Carcere sicuro, «un decreto farsa»

Non ha mai fatto mistero, il segretario generale della Uilpa penitenziari, di tutte le carenze del decreto Carcere sicuro. De Fazio non esita a definirlo «un decreto farsa» criticato non solo dalla Uilpa ma anche da avvocati, magistrati, addetti ai lavori, «solo il governo sostiene che serva a qualcosa». A partire dalla liberazione anticipata che dovrebbe semplificare l’iter per la scarcerazione e svuotare le carceri. Secondo De Fazio, «questo non inciderà sul surplus di 14.500 detenuti in più, un surplus che cresce con una media di 300 carcerazioni al mese».

Altro dato molto pubblicizzato dal governo non inciderà sulla sicurezza nelle carceri: «Hanno detto che assumeranno mille unità in più nella polizia penitenziaria.

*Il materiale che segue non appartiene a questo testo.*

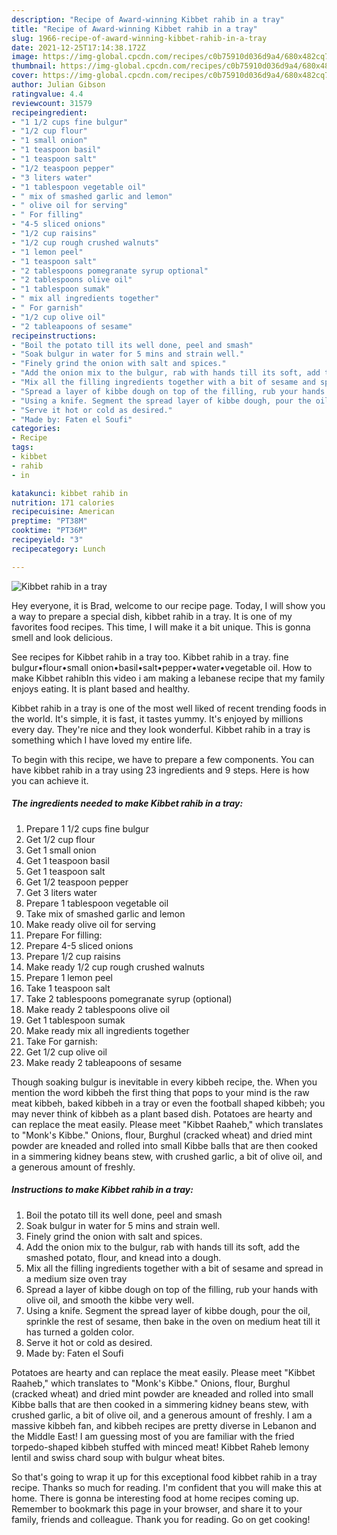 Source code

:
 ```yaml
---
description: "Recipe of Award-winning Kibbet rahib in a tray"
title: "Recipe of Award-winning Kibbet rahib in a tray"
slug: 1966-recipe-of-award-winning-kibbet-rahib-in-a-tray
date: 2021-12-25T17:14:38.172Z
image: https://img-global.cpcdn.com/recipes/c0b75910d036d9a4/680x482cq70/kibbet-rahib-in-a-tray-recipe-main-photo.jpg
thumbnail: https://img-global.cpcdn.com/recipes/c0b75910d036d9a4/680x482cq70/kibbet-rahib-in-a-tray-recipe-main-photo.jpg
cover: https://img-global.cpcdn.com/recipes/c0b75910d036d9a4/680x482cq70/kibbet-rahib-in-a-tray-recipe-main-photo.jpg
author: Julian Gibson
ratingvalue: 4.4
reviewcount: 31579
recipeingredient:
- "1 1/2 cups fine bulgur"
- "1/2 cup flour"
- "1 small onion"
- "1 teaspoon basil"
- "1 teaspoon salt"
- "1/2 teaspoon pepper"
- "3 liters water"
- "1 tablespoon vegetable oil"
- " mix of smashed garlic and lemon"
- " olive oil for serving"
- " For filling"
- "4-5 sliced onions"
- "1/2 cup raisins"
- "1/2 cup rough crushed walnuts"
- "1 lemon peel"
- "1 teaspoon salt"
- "2 tablespoons pomegranate syrup optional"
- "2 tablespoons olive oil"
- "1 tablespoon sumak"
- " mix all ingredients together"
- " For garnish"
- "1/2 cup olive oil"
- "2 tableapoons of sesame"
recipeinstructions:
- "Boil the potato till its well done, peel and smash"
- "Soak bulgur in water for 5 mins and strain well."
- "Finely grind the onion with salt and spices."
- "Add the onion mix to the bulgur, rab with hands till its soft, add the smashed potato, flour, and knead into a dough."
- "Mix all the filling ingredients together with a bit of sesame and spread in a medium size oven tray"
- "Spread a layer of kibbe dough on top of the filling, rub your hands with olive oil, and smooth the kibbe very well."
- "Using a knife. Segment the spread layer of kibbe dough, pour the oil, sprinkle the rest of sesame, then bake in the oven on medium heat till it has turned a golden color."
- "Serve it hot or cold as desired."
- "Made by: Faten el Soufi"
categories:
- Recipe
tags:
- kibbet
- rahib
- in

katakunci: kibbet rahib in 
nutrition: 171 calories
recipecuisine: American
preptime: "PT38M"
cooktime: "PT36M"
recipeyield: "3"
recipecategory: Lunch

---
```



![Kibbet rahib in a tray](https://img-global.cpcdn.com/recipes/c0b75910d036d9a4/680x482cq70/kibbet-rahib-in-a-tray-recipe-main-photo.jpg)

Hey everyone, it is Brad, welcome to our recipe page. Today, I will show you a way to prepare a special dish, kibbet rahib in a tray. It is one of my favorites food recipes. This time, I will make it a bit unique. This is gonna smell and look delicious.

See recipes for Kibbet rahib in a tray too. Kibbet rahib in a tray. fine bulgur•flour•small onion•basil•salt•pepper•water•vegetable oil. How to make Kibbet rahibIn this video i am making a lebanese recipe that my family enjoys eating. It is plant based and healthy.

Kibbet rahib in a tray is one of the most well liked of recent trending foods in the world. It's simple, it is fast, it tastes yummy. It's enjoyed by millions every day. They're nice and they look wonderful. Kibbet rahib in a tray is something which I have loved my entire life.


To begin with this recipe, we have to prepare a few components. You can have kibbet rahib in a tray using 23 ingredients and 9 steps. Here is how you can achieve it.

<!--inarticleads1-->

##### The ingredients needed to make Kibbet rahib in a tray:

1. Prepare 1 1/2 cups fine bulgur
1. Get 1/2 cup flour
1. Get 1 small onion
1. Get 1 teaspoon basil
1. Get 1 teaspoon salt
1. Get 1/2 teaspoon pepper
1. Get 3 liters water
1. Prepare 1 tablespoon vegetable oil
1. Take  mix of smashed garlic and lemon
1. Make ready  olive oil for serving
1. Prepare  For filling:
1. Prepare 4-5 sliced onions
1. Prepare 1/2 cup raisins
1. Make ready 1/2 cup rough crushed walnuts
1. Prepare 1 lemon peel
1. Take 1 teaspoon salt
1. Take 2 tablespoons pomegranate syrup (optional)
1. Make ready 2 tablespoons olive oil
1. Get 1 tablespoon sumak
1. Make ready  mix all ingredients together
1. Take  For garnish:
1. Get 1/2 cup olive oil
1. Make ready 2 tableapoons of sesame


Though soaking bulgur is inevitable in every kibbeh recipe, the. When you mention the word kibbeh the first thing that pops to your mind is the raw meat kibbeh, baked kibbeh in a tray or even the football shaped kibbeh; you may never think of kibbeh as a plant based dish. Potatoes are hearty and can replace the meat easily. Please meet "Kibbet Raaheb," which translates to "Monk&#39;s Kibbe." Onions, flour, Burghul (cracked wheat) and dried mint powder are kneaded and rolled into small Kibbe balls that are then cooked in a simmering kidney beans stew, with crushed garlic, a bit of olive oil, and a generous amount of freshly. 

<!--inarticleads2-->

##### Instructions to make Kibbet rahib in a tray:

1. Boil the potato till its well done, peel and smash
1. Soak bulgur in water for 5 mins and strain well.
1. Finely grind the onion with salt and spices.
1. Add the onion mix to the bulgur, rab with hands till its soft, add the smashed potato, flour, and knead into a dough.
1. Mix all the filling ingredients together with a bit of sesame and spread in a medium size oven tray
1. Spread a layer of kibbe dough on top of the filling, rub your hands with olive oil, and smooth the kibbe very well.
1. Using a knife. Segment the spread layer of kibbe dough, pour the oil, sprinkle the rest of sesame, then bake in the oven on medium heat till it has turned a golden color.
1. Serve it hot or cold as desired.
1. Made by: Faten el Soufi


Potatoes are hearty and can replace the meat easily. Please meet "Kibbet Raaheb," which translates to "Monk&#39;s Kibbe." Onions, flour, Burghul (cracked wheat) and dried mint powder are kneaded and rolled into small Kibbe balls that are then cooked in a simmering kidney beans stew, with crushed garlic, a bit of olive oil, and a generous amount of freshly. I am a massive kibbeh fan, and kibbeh recipes are pretty diverse in Lebanon and the Middle East! I am guessing most of you are familiar with the fried torpedo-shaped kibbeh stuffed with minced meat! Kibbet Raheb lemony lentil and swiss chard soup with bulgur wheat bites. 

So that's going to wrap it up for this exceptional food kibbet rahib in a tray recipe. Thanks so much for reading. I'm confident that you will make this at home. There is gonna be interesting food at home recipes coming up. Remember to bookmark this page in your browser, and share it to your family, friends and colleague. Thank you for reading. Go on get cooking!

Anche questo non è vero perché queste mille unità corrispondono a 500 assunzioni alla fine del 2025 e 500 alla fine del 2026. Quindi oggi non avverrà niente. E comunque quelle mille unità non basteranno a coprire il turnover, perché quelli che vanno in pensione sono molti di più di quelli che verranno assunti».

«Trenta giorni di formazione e poi buttati nelle carceri»

Tra l’altro questo decreto riduce la durata del corso di formazione per gli agenti. «Quando accadono disordini e problemi tutti dicono che serve una migliore formazione. Ma il corso di formazione è stato ridotto, di fatto, a 60 giorni effettivi, dei quali alcuni in dad e altri in prova pratica negli istituti penitenziari. Prendono un ragazzo lo tengono si e no per 30 giorni a scuola e poi lo buttano in un carcere. Gli stessi ragazzi che incontro nelle scuole di formazione mi chiedono di allungare il corso perché non sanno cosa fare, come interagire coi detenuti. Ridurre la formazione è da irresponsabili e da incoscienti perché così si alimenta la disfunzionalità del carcere perché quegli agenti rischiano per sé, rischiano per i colleghi e per i detenuti».